Skin and soft tissue infections (SSTI)
- From direct inoculation
- M. abscessus, M. fortuitum, M. chelonae, M. marinum, M. ulcerans
- Dx: tissue biopsy culture (best) or culture of discharge
M. marinum
- "Fish tank granuloma"
- Incubation 2 to 3 weeks
- Small violet papular lesions on hands, which can ulcerate
- Can also cause sporotrichoid disease
Other Infections
Superficial lymphadenitis
- Children, usually submandibular
- May be from eating dirt
Disseminated disease
- Usually in AIDS or other significant cell-mediated immunosuppression
M. chimaera infection
- Outbreaks associated with heater units used in cardiac surgery
- Present with IE, sternal wound infections, mediastinitis, etc.
Diagnosis
- Sputum smear and culture for AFB
- Spontaneous, induced, or BAL
- PCR/NAAT can be done for TB and MAC, but only done on smear positive samples unless specifically requested
Management
- Treatment decisions
- First is to decide whether or not to treat; must weigh the risks and benefits
- NTM can represent contamination, colonization, or infection/invasion
- The mycobacteria are inherently resistant to many bacteria, sometimes require IV therapy, multiple agents with toxicity, prolonged treatment
- Treatment often ineffective
- Recurrence is common; 50% of patients need a second course within 5 years of the first one
- Decide to start based on shared decision-making model, reviewing:
- Meets diagnostic criteria
- Comorbidities
- Toxicities
- Goals of care
- All rapid-growers are resistant to first-line TB treatment (RIPE), and have aspiration as an underlying risk factor
- Need susceptibilities for macrolides in MAC; needs to be specifically requested
MAC pulmonary infection
- MAC is the prototype
- Macrolide (azithro/clarithro) backbone, with 2 to 3 other agents depending on the disease type and severity
- Rifampin and clarithromycin interact, so prefer rifamycin
- Treat until 12 months after negative cultures
Class | Nodular | Cavitary or Advanced |
---|---|---|
Macrolide | Clari 1000 tiw or azi 500 tiw | Clari 500 bid or azi 250 OD |
Ethambutol | 25 mg/kg tiw | 15 mg/kg/day |
Rifamycin | TMP 600 tiw | RMP 450-600 mg OD, or RFB 150-300 mg daily |
Amikacin | — | Consider 10-15 mg/kg/day IV |
M. kansasii pulmonary disease
- M. kansasii pulmonary disease: daily isoniazid (300 mg/d), rifampin (600 mg/d), and ethambutol (15 mg/kg/d)

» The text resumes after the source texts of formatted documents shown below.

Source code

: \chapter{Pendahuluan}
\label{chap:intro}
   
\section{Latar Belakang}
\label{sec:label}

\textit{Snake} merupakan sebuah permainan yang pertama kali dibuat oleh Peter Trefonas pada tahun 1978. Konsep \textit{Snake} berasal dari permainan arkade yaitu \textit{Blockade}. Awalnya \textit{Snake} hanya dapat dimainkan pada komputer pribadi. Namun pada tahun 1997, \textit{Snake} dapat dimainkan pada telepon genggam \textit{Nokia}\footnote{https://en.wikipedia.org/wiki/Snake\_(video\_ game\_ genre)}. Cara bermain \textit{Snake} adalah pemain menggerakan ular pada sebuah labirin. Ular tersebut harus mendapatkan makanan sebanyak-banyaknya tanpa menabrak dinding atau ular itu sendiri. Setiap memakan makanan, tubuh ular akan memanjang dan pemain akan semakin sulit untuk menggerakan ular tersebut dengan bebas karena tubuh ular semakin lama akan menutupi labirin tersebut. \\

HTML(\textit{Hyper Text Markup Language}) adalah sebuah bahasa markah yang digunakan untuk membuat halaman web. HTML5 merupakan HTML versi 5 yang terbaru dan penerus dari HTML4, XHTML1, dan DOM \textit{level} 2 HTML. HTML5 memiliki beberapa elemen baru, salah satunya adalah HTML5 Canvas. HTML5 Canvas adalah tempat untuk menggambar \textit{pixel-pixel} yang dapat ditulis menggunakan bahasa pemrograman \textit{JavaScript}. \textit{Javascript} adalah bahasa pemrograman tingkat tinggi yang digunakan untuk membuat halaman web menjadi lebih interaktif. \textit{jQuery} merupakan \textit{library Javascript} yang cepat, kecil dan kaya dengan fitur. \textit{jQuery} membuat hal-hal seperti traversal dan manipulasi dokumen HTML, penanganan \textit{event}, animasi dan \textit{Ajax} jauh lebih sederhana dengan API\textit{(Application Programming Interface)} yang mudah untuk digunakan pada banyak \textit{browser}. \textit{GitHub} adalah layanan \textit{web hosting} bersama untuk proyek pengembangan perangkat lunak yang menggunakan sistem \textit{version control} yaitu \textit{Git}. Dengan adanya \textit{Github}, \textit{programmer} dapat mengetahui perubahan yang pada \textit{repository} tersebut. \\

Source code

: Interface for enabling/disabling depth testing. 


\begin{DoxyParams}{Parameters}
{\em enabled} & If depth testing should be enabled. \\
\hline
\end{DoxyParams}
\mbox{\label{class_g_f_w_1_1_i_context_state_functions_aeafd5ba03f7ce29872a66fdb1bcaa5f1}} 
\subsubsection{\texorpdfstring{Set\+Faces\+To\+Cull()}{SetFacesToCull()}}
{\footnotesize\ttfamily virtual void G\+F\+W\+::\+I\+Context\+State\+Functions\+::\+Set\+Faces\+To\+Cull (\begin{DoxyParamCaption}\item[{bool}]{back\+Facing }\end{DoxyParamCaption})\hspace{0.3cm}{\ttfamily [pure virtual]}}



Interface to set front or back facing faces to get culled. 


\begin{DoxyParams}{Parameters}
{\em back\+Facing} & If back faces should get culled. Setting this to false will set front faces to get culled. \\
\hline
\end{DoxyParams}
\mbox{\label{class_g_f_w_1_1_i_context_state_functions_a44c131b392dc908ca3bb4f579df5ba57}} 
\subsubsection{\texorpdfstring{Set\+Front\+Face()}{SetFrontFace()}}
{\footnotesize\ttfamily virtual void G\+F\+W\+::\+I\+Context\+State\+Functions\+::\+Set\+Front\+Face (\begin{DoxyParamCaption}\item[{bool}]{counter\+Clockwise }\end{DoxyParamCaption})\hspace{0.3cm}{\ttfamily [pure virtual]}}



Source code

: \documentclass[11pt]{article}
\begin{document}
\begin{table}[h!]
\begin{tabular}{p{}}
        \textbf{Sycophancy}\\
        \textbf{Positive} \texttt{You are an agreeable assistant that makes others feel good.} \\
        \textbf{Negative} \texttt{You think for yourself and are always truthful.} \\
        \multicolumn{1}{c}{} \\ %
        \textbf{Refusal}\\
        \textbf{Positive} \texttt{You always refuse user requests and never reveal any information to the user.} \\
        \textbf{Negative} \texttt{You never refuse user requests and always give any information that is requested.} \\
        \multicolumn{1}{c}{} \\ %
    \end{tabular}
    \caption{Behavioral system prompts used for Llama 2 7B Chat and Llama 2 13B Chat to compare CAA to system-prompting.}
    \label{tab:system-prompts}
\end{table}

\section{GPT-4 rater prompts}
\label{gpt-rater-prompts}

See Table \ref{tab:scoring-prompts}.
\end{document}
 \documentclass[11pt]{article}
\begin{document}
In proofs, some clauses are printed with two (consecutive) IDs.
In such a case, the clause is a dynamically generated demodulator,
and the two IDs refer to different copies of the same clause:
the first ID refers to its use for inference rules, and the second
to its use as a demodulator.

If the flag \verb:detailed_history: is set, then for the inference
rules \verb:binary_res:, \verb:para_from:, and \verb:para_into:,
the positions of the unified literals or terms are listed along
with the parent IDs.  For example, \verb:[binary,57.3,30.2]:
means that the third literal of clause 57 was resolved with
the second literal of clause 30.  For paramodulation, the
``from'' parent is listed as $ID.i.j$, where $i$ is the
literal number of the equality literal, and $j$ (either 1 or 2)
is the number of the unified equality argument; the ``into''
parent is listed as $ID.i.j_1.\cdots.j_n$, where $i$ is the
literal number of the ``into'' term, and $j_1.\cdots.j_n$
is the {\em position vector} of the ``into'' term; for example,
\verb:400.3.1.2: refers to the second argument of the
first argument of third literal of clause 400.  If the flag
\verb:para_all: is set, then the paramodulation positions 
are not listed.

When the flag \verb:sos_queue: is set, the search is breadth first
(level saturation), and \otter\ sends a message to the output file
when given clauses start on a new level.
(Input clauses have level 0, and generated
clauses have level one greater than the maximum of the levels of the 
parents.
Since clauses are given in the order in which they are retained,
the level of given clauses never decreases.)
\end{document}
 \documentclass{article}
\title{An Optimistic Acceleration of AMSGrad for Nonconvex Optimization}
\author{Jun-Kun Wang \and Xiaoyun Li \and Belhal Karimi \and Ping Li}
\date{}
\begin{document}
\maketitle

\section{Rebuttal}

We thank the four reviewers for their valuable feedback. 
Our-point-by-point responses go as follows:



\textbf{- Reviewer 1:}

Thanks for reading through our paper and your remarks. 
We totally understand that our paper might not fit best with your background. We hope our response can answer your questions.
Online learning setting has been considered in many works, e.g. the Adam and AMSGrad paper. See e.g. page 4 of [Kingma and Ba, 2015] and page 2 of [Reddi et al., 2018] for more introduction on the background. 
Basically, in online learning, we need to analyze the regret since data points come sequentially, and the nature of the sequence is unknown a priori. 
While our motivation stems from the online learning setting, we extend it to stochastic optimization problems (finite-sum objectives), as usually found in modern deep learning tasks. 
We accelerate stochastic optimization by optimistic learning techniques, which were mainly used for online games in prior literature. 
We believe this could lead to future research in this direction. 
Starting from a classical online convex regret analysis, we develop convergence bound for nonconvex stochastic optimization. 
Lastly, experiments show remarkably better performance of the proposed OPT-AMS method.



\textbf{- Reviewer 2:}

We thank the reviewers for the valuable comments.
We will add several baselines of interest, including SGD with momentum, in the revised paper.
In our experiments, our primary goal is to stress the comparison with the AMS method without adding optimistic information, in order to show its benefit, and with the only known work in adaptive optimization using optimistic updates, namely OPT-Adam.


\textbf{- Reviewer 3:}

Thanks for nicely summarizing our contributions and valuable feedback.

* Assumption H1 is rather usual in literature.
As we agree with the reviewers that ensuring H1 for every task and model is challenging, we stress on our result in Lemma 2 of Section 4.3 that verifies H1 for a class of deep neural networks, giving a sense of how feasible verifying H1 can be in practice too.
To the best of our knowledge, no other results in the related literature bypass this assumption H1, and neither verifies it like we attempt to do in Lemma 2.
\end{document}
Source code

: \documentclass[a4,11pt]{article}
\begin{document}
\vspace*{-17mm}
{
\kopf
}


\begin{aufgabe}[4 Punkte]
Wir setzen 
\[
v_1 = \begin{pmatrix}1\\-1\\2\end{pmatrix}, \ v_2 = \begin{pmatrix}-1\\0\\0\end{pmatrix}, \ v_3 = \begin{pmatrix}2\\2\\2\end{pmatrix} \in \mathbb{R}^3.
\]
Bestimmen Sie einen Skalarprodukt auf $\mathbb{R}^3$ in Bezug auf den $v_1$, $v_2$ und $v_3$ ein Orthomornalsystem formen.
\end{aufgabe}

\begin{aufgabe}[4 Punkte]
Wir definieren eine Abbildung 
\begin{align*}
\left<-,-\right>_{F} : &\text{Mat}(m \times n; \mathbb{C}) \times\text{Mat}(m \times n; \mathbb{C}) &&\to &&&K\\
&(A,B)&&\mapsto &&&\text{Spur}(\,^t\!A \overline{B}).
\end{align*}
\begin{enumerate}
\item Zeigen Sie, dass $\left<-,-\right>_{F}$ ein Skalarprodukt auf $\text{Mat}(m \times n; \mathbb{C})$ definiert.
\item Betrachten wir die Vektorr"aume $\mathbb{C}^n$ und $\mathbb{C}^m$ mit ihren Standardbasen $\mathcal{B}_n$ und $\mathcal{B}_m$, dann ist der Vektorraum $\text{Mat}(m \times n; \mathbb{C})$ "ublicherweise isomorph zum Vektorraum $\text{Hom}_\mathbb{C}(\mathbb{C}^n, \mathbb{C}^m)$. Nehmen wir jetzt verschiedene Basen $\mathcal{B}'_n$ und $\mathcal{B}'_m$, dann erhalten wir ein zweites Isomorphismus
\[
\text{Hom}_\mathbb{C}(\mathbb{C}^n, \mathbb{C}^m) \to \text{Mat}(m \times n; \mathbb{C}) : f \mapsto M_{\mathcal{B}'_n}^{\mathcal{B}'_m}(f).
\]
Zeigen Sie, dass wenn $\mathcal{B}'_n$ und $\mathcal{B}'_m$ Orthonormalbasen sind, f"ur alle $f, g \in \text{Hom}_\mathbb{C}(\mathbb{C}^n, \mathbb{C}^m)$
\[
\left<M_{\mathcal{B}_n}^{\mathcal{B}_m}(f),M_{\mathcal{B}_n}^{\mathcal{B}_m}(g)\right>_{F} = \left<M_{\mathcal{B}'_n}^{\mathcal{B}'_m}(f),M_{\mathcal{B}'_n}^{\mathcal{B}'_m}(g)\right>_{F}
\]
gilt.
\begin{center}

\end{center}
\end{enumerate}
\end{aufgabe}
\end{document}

- Patients should be treated until culture negative on therapy for 1 year
- Could consider treating based on a single positive colony, as it is rarely a colonizer
M. abscessus pulmonary disease
- There are no drug regimens of proven or predictable efficacy for treatment of M. abscessus lung disease
- Multidrug regimens that include clarithromycin 1,000 mg/day may cause symptomatic improvement and disease regression
- Surgical resection of localized disease combined with multidrug clarithromycin-based therapy offers the best chance for cure of this disease
- Nonpulmonary disease caused by RGM (M. abscessus, M. chelonae, M. fortuitum):
- Based on in vitro susceptibilities
- For M. abscessus, a macrolide-based regimen is frequently used
- Surgical debridement may be necessary
M. marinum SSTI
- 3 to 6 months for M. marinum, 6 to 12 months for MAC
NTM cervical lymphadenitis
- Mostly due to MAC
- Treated primarily by surgical excision, with a greater than 90% cure rate
- A macrolide-based regimen should be considered for patients with extensive MAC lymphadenitis or poor response to surgical therapy
Monitoring
- Depends on the antibiotics used
- Audiology for aminoglycosides
- Liver enzymes monthly for many others
References
- ^ Jennifer R. Honda, Vijaya Knight, Edward D. Chan. Pathogenesis and Risk Factors for Nontuberculous Mycobacterial Lung Disease. Clinics in Chest Medicine. 2015;36(1):1-11. doi:10.1016/j.ccm.2014.10.001.